Reservoir-Based 1D Convolution: Low-Training-Cost AI

1. Introduction

Most current artificial intelligence (AI) technologies are based on deep learning (DL) [1], [2]. DL achieves state-of-the-art results in various tasks because it uses a significant amount of training data to maximize performance, and high-performance computers with graphics processing units (GPUs), to accelerate the computation. However, it is difficult to apply DL in edge AI because the amount of training data is insufficient. Additionally, because the power of the edge systems is limited, GPUs, which consume considerable power, are unsuitable. Thus, a low-training-cost AI that requires little training data and has low computational costs, resulting in a low-power implementation, is necessary for edge AI.

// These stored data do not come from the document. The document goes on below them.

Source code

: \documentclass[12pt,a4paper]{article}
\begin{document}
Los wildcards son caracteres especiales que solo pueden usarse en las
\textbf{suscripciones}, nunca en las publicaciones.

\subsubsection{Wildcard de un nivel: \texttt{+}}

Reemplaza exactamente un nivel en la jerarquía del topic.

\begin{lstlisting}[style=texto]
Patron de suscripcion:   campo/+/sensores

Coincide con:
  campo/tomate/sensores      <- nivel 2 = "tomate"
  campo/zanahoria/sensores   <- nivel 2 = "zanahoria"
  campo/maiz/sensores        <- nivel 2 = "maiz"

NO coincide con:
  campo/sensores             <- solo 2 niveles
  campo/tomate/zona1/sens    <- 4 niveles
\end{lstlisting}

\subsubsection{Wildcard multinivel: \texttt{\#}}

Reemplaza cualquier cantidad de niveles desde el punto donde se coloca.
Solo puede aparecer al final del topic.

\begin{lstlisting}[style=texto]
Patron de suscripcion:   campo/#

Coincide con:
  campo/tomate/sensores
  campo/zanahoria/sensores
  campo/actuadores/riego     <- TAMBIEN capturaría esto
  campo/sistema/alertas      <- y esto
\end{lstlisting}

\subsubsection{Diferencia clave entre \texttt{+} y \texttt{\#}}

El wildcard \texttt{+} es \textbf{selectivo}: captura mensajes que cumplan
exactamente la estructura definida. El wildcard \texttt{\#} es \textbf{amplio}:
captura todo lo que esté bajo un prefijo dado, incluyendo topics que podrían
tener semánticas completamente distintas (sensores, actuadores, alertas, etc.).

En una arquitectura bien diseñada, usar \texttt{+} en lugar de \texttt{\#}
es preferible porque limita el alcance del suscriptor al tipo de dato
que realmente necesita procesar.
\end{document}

Reservoir computing (RC) [3], [4] can be a solution for low-training-cost AI because only part of the weight connections has plasticity, whereas normal neural networks optimized by backpropagation [5] update all weight connections during training. As a reservoir-based approach, Tanaka and Tamukoh proposed a reservoir-based convolutional neural network (CNN) [6], which is an extended version of RC and an effective neural network to process images. The reservoir-based CNN outperforms existing reservoir-based approaches in some image-recognition tasks while maintaining a low training cost.

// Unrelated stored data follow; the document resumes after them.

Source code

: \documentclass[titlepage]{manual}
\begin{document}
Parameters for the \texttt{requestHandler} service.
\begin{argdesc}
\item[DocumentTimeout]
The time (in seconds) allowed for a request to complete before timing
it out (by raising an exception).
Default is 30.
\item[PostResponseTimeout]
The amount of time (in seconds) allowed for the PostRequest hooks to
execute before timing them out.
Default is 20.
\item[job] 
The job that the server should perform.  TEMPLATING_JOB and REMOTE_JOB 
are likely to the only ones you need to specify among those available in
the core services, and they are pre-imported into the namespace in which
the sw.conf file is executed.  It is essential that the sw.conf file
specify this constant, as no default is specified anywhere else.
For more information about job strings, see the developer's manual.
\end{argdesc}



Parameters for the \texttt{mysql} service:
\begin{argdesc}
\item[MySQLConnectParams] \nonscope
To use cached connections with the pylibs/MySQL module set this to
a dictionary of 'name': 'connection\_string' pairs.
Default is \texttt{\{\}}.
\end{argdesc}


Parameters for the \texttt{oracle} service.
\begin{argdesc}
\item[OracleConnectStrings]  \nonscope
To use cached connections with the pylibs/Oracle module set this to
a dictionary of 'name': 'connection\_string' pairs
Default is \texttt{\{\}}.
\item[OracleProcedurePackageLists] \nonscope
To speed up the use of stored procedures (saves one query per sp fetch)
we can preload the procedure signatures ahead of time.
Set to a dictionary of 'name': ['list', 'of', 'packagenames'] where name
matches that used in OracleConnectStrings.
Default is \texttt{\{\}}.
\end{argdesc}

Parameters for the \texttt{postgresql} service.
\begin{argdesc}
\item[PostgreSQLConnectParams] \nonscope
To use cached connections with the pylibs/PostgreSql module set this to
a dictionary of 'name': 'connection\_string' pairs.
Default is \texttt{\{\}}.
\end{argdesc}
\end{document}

Toward the realization of a low-training-cost AI for not only image processing but also time-series data processing, this study proposes a reservoir-based one-dimensional (1D) convolution, an extended version of the previously proposed reservoir-based two-dimensional (2D) convolution, and investigates its classification performances for time-series data and its computational costs during training.

Page top

2. Proposed Method

The reservoir-based 1D convolution operation uses several reservoirs, as shown in Fig. 1. When an input with \(N_{\rm ch}\) channels is provided to the reservoir-based 1D convolution layer, the reservoirs receive a region of interest (ROI) of width \(T\) from the input, and process the ROI as time-series data \(\boldsymbol{u}(t) \in \mathbb{R}^{N_{\rm ch}}\), where \(t\) indicates a discrete time-step (\(t = 1, 2, \ldots, T\)), according to the following equation,

\[\begin{equation*} \boldsymbol{x}(t) = (1 - \delta) \boldsymbol{x}(t-1) + \delta f(W_{\rm ch}\boldsymbol{u}(t) + W_{\rm res}\boldsymbol{x}(t-1)) \tag{1} \end{equation*}\]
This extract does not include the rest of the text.